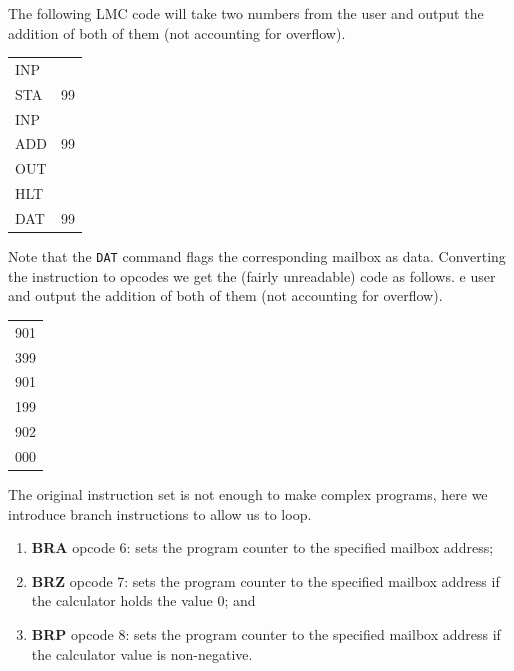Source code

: \begin{example}
    The following LMC code will take two numbers from the user and output the addition of both of them (not accounting for overflow).
    \begin{center}
        \normalfont
        \ttfamily
        \begin{tabular}{p{2em} p{2em}}
            INP \\
            STA & 99 \\
            INP & \\
            ADD & 99 \\
            OUT \\
            HLT \\
            DAT & 99 \\
        \end{tabular}
    \end{center}
    Note that the \texttt{DAT} command flags the corresponding mailbox as data. Converting the instruction to opcodes we get the (fairly unreadable) code as follows.
    e user and output the addition of both of them (not accounting for overflow).
    \begin{center}
        \normalfont
        \ttfamily
        \begin{tabular}{p{2em}}
            901 \\
            399 \\
            901 \\
            199 \\
            902 \\
            000 \\
        \end{tabular}
    \end{center}
\end{example}

\begin{definition}
    The original instruction set is not enough to make complex programs, here we introduce branch instructions to allow us to loop.
    \begin{enumerate}
        \item \textbf{BRA} opcode 6: sets the program counter to the specified mailbox address;
        \item \textbf{BRZ} opcode 7: sets the program counter to the specified mailbox address if the calculator holds the value 0; and
        \item \textbf{BRP} opcode 8: sets the program counter to the specified mailbox address if the calculator value is non-negative.
    \end{enumerate}
\end{definition}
________________________________________
Task item
Write out every record exactly. Leave the pictures out.

Response to this task
Source code

: \begin{example}
    The following LMC code will take two numbers from the user and output the addition of both of them (not accounting for overflow).
    \begin{center}
        \normalfont
        \ttfamily
        \begin{tabular}{p{2em} p{2em}}
            INP \\
            STA & 99 \\
            INP & \\
            ADD & 99 \\
            OUT \\
            HLT \\
            DAT & 99 \\
        \end{tabular}
    \end{center}
    Note that the \texttt{DAT} command flags the corresponding mailbox as data. Converting the instruction to opcodes we get the (fairly unreadable) code as follows.
    e user and output the addition of both of them (not accounting for overflow).
    \begin{center}
        \normalfont
        \ttfamily
        \begin{tabular}{p{2em}}
            901 \\
            399 \\
            901 \\
            199 \\
            902 \\
            000 \\
        \end{tabular}
    \end{center}
\end{example}

\begin{definition}
    The original instruction set is not enough to make complex programs, here we introduce branch instructions to allow us to loop.
    \begin{enumerate}
        \item \textbf{BRA} opcode 6: sets the program counter to the specified mailbox address;
        \item \textbf{BRZ} opcode 7: sets the program counter to the specified mailbox address if the calculator holds the value 0; and
        \item \textbf{BRP} opcode 8: sets the program counter to the specified mailbox address if the calculator value is non-negative.
    \end{enumerate}
\end{definition}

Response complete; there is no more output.